Whatever has happened to them

I started re-reading Margaret Atwood’s Cat’s Eye last night and there’s a very resonant passage about girls and puberty in chapter 17. The adult narrator starts with her childhood friend [it’s complicated] Cordelia:

Breasts fascinate Cordelia, and fill her with scorn. Both of her older sisters have them by now. Perdie and Mirrie sit in their room with its twin beds and sprigged-muslin flounces, filing their nails, laughing softly; or they heat brown wax in little pots in the kitchen and take it upstairs to spread on their legs. They look into their mirrors, making sad faces – “I look like Haggis McBaggis! It’s the curse!” Their wastebaskets smell of decaying flowers.

They tell Cordelia there are some things she’s too young to understand, and then they tell these things to her anyway. Cordelia, her voice lowered, her eyes big, passes on the truth: the curse is when blood comes out between your legs. We don’t believe her. She produces evidence: a sanitary pad, filched from Perdie’s wastebasket. On it is a brown crust, like dried gravy. “That’s not blood,” Grace says with disgust, and she’s right, it’s nothing like when you cut your finger. Cordelia is indignant. But she can prove nothing.

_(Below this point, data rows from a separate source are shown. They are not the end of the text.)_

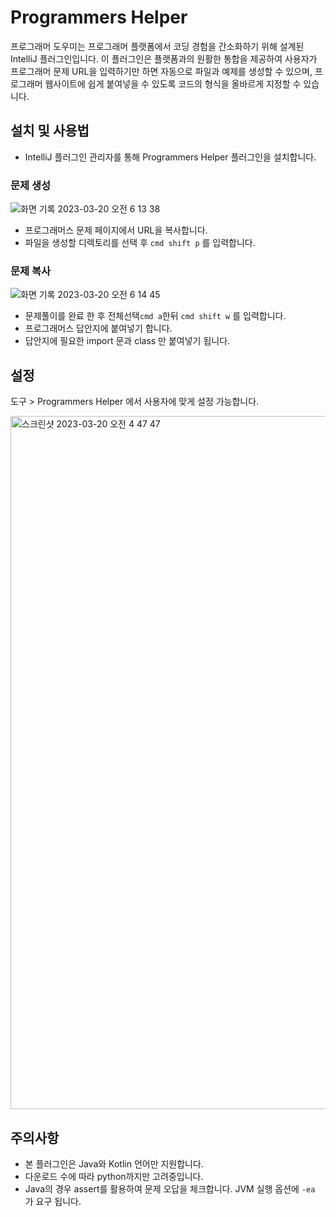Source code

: # Programmers Helper

프로그래머 도우미는 프로그래머 플랫폼에서 코딩 경험을 간소화하기 위해 설계된 IntelliJ 플러그인입니다. 이 플러그인은 플랫폼과의 원활한 통합을 제공하여 사용자가 프로그래머 문제 URL을 입력하기만 하면 자동으로
파일과 예제를 생성할 수 있으며, 프로그래머 웹사이트에 쉽게 붙여넣을 수 있도록 코드의 형식을 올바르게 지정할 수 있습니다.

## 설치 및 사용법

- IntelliJ 플러그인 관리자를 통해 Programmers Helper 플러그인을 설치합니다.

### 문제 생성

![화면 기록 2023-03-20 오전 6 13 38](https://user-images.githubusercontent.com/45132207/226210434-3e08a6e5-78eb-486f-8908-154c7e57d58d.gif)

- 프로그래머스 문제 페이지에서 URL을 복사합니다.
- 파일을 생성할 디렉토리를 선택 후 `cmd shift p` 를 입력합니다.

### 문제 복사

![화면 기록 2023-03-20 오전 6 14 45](https://user-images.githubusercontent.com/45132207/226210435-f6f5ae93-eb33-477b-a60c-7b383abbaba9.gif)

- 문제풀이를 완료 한 후 전체선택`cmd a`한뒤 `cmd shift w` 를 입력합니다.
- 프로그래머스 답안지에 붙여넣기 합니다.
- 답안지에 필요한 import 문과 class 만 붙여넣기 됩니다.

## 설정

도구 > Programmers Helper 에서 사용자에 맞게 설정 가능합니다.

<img width="1109" alt="스크린샷 2023-03-20 오전 4 47 47" src="https://user-images.githubusercontent.com/45132207/226205169-aa79e50d-61cd-4859-844f-5973f6a99d27.png">

## 주의사항

- 본 플러그인은 Java와 Kotlin 언어만 지원합니다.
- 다운로드 수에 따라 python까지만 고려중입니다.
- Java의 경우 assert를 활용하여 문제 오답을 체크합니다. JVM 실행 옵션에 `-ea` 가 요구 됩니다.


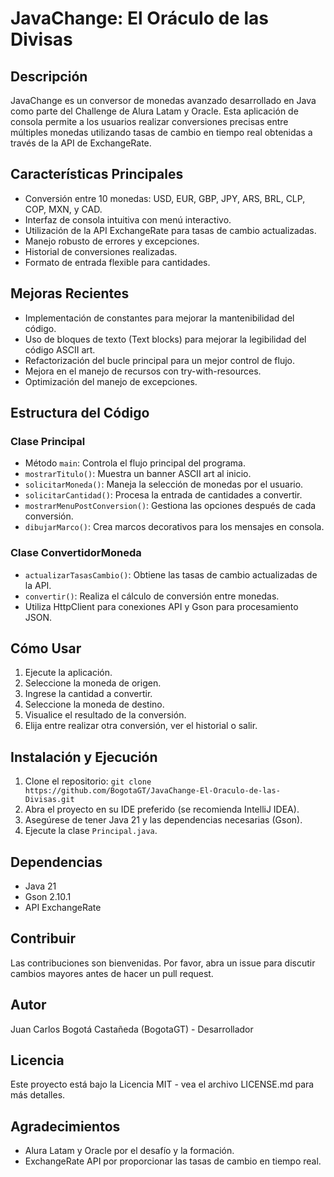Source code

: # JavaChange: El Oráculo de las Divisas

## Descripción
JavaChange es un conversor de monedas avanzado desarrollado en Java como parte del Challenge de Alura Latam y Oracle. Esta aplicación de consola permite a los usuarios realizar conversiones precisas entre múltiples monedas utilizando tasas de cambio en tiempo real obtenidas a través de la API de ExchangeRate.

## Características Principales
- Conversión entre 10 monedas: USD, EUR, GBP, JPY, ARS, BRL, CLP, COP, MXN, y CAD.
- Interfaz de consola intuitiva con menú interactivo.
- Utilización de la API ExchangeRate para tasas de cambio actualizadas.
- Manejo robusto de errores y excepciones.
- Historial de conversiones realizadas.
- Formato de entrada flexible para cantidades.

## Mejoras Recientes
- Implementación de constantes para mejorar la mantenibilidad del código.
- Uso de bloques de texto (Text blocks) para mejorar la legibilidad del código ASCII art.
- Refactorización del bucle principal para un mejor control de flujo.
- Mejora en el manejo de recursos con try-with-resources.
- Optimización del manejo de excepciones.

## Estructura del Código

### Clase Principal
- Método `main`: Controla el flujo principal del programa.
- `mostrarTitulo()`: Muestra un banner ASCII art al inicio.
- `solicitarMoneda()`: Maneja la selección de monedas por el usuario.
- `solicitarCantidad()`: Procesa la entrada de cantidades a convertir.
- `mostrarMenuPostConversion()`: Gestiona las opciones después de cada conversión.
- `dibujarMarco()`: Crea marcos decorativos para los mensajes en consola.

### Clase ConvertidorMoneda
- `actualizarTasasCambio()`: Obtiene las tasas de cambio actualizadas de la API.
- `convertir()`: Realiza el cálculo de conversión entre monedas.
- Utiliza HttpClient para conexiones API y Gson para procesamiento JSON.

## Cómo Usar
1. Ejecute la aplicación.
2. Seleccione la moneda de origen.
3. Ingrese la cantidad a convertir.
4. Seleccione la moneda de destino.
5. Visualice el resultado de la conversión.
6. Elija entre realizar otra conversión, ver el historial o salir.

## Instalación y Ejecución
1. Clone el repositorio: `git clone https://github.com/BogotaGT/JavaChange-El-Oraculo-de-las-Divisas.git`
2. Abra el proyecto en su IDE preferido (se recomienda IntelliJ IDEA).
3. Asegúrese de tener Java 21 y las dependencias necesarias (Gson).
4. Ejecute la clase `Principal.java`.

## Dependencias
- Java 21
- Gson 2.10.1
- API ExchangeRate

## Contribuir
Las contribuciones son bienvenidas. Por favor, abra un issue para discutir cambios mayores antes de hacer un pull request.

## Autor
Juan Carlos Bogotá Castañeda (BogotaGT) - Desarrollador

## Licencia
Este proyecto está bajo la Licencia MIT - vea el archivo LICENSE.md para más detalles.

## Agradecimientos
- Alura Latam y Oracle por el desafío y la formación.
- ExchangeRate API por proporcionar las tasas de cambio en tiempo real.
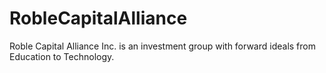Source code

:# RobleCapitalAlliance
Roble Capital Alliance Inc. is an investment group with forward ideals from Education to Technology.
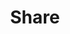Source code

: ---
title: Share
tags: ["share", "arrow", "forward", "send", "transfer", "communicate", "shareable"]
icon: share
svg: '<svg xmlns="http://www.w3.org/2000/svg" width="24" height="24" fill="none" viewBox="0 0 24 24" stroke-width="1.5" stroke-linecap="round" stroke-linejoin="round" stroke="currentColor"><path d="M9.5 12a2.5 2.5 0 1 1-5 0 2.5 2.5 0 0 1 5 0Zm5-5.5-5 3.5m5 7.5-5-3.5m10 4.5a2.5 2.5 0 1 1-5 0 2.5 2.5 0 0 1 5 0Zm0-13a2.5 2.5 0 1 1-5 0 2.5 2.5 0 0 1 5 0Z"/></svg>'
---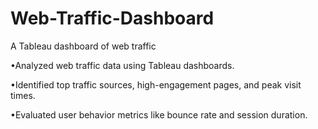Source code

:# Web-Traffic-Dashboard

A Tableau dashboard  of web traffic

•Analyzed web traffic data using Tableau dashboards.

•Identified top traffic sources, high-engagement pages, and peak visit times.

•Evaluated user behavior metrics like bounce rate and session duration.
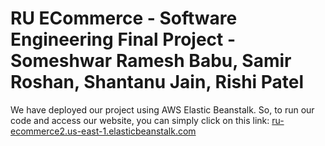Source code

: # RU ECommerce - Software Engineering Final Project - Someshwar Ramesh Babu, Samir Roshan, Shantanu Jain, Rishi Patel

We have deployed our project using AWS Elastic Beanstalk. So, to run our code and access our website, you can simply click on this link: 
[ru-ecommerce2.us-east-1.elasticbeanstalk.com](http://ru-ecommerce2.us-east-1.elasticbeanstalk.com/)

I haven’t thought much about grown-up women’s bodies before. But now these bodies are revealed in their true, upsetting light: alien and bizarre, hairy, squashy, monstrous. We hang around outside the room where Perdie and Mirrie are peeling the wax off their legs while they utter yelps of pain, trying to see through the keyhole, giggling: they embarrass us, although we don’t know why. They know they’re being laughed at and come to the door to shoo us away. “Cordelia, why don’t you and your little friends bug off!” They smile a little ominously, as if they know already what is in store for us. “Just wait and see,” they say.

This frightens us. Whatever has happened to them, bulging them, softening them, causing them to walk rather than run, as if there’s some invisible leash around their necks, holding them in check – whatever it is, it may happen to us too. We look surreptitiously at the breasts of women on the street, of our teachers; though not of our mothers, that would be too close for comfort. We examine our legs and underarms for sprouting hairs, our chests for swellings. But nothing is happening: so far we are safe.

That all sounds kind of familiar to me, although I don’t remember that time with anything like the clarity and detail Atwood gives. I don’t remember much but I do remember that it felt alien and strange and sometimes repulsive.

The writing is brilliant, obviously (I think this is perhaps her best novel), and I think it’s relevant to the gender dysphoria issue. The onset of puberty is ook, at least for some (apparently some girls await it impatiently and are delighted when it arrives), but mostly you get used to it. You don’t feel hairy, squashy, monstrous forever.